▶ **What you should do**
While copying the entries exactly, leave out each picture they contain.

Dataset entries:
▬▬▬▬▬▬
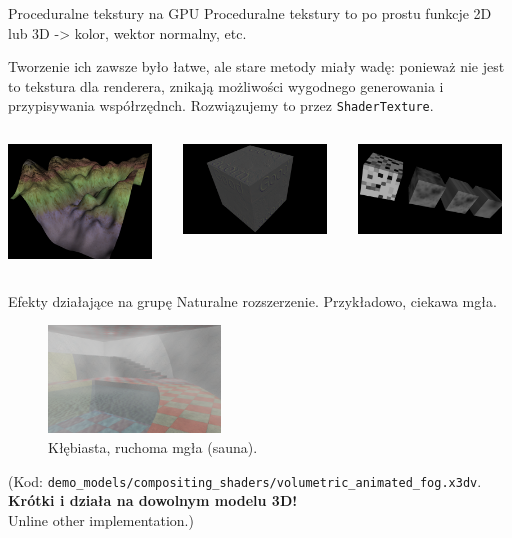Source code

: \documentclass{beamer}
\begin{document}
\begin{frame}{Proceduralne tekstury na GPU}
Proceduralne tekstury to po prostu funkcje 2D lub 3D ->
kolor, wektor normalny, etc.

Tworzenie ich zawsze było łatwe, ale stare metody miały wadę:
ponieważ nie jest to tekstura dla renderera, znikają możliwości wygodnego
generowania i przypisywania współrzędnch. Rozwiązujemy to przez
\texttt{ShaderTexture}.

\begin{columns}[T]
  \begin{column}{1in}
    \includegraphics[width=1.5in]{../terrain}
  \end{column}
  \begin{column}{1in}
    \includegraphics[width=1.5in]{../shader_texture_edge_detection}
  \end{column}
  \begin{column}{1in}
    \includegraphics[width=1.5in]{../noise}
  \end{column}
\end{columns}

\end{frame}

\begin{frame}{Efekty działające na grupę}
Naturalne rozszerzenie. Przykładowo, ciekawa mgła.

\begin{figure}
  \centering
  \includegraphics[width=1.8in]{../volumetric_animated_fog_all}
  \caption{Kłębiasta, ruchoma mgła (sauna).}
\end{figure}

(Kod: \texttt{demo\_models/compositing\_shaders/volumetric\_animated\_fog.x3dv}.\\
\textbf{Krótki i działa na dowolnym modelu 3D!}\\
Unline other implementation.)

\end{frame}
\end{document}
▬▬▬▬▬▬
▶ **Answer to the problem**
Source code

: \documentclass{beamer}
\begin{document}
\begin{frame}{Proceduralne tekstury na GPU}
Proceduralne tekstury to po prostu funkcje 2D lub 3D ->
kolor, wektor normalny, etc.

Tworzenie ich zawsze było łatwe, ale stare metody miały wadę:
ponieważ nie jest to tekstura dla renderera, znikają możliwości wygodnego
generowania i przypisywania współrzędnch. Rozwiązujemy to przez
\texttt{ShaderTexture}.

\begin{columns}[T]
  \begin{column}{1in}
    \includegraphics[width=1.5in]{../terrain}
  \end{column}
  \begin{column}{1in}
    \includegraphics[width=1.5in]{../shader_texture_edge_detection}
  \end{column}
  \begin{column}{1in}
    \includegraphics[width=1.5in]{../noise}
  \end{column}
\end{columns}

\end{frame}

\begin{frame}{Efekty działające na grupę}
Naturalne rozszerzenie. Przykładowo, ciekawa mgła.

\begin{figure}
  \centering
  \includegraphics[width=1.8in]{../volumetric_animated_fog_all}
  \caption{Kłębiasta, ruchoma mgła (sauna).}
\end{figure}

(Kod: \texttt{demo\_models/compositing\_shaders/volumetric\_animated\_fog.x3dv}.\\
\textbf{Krótki i działa na dowolnym modelu 3D!}\\
Unline other implementation.)

\end{frame}
\end{document}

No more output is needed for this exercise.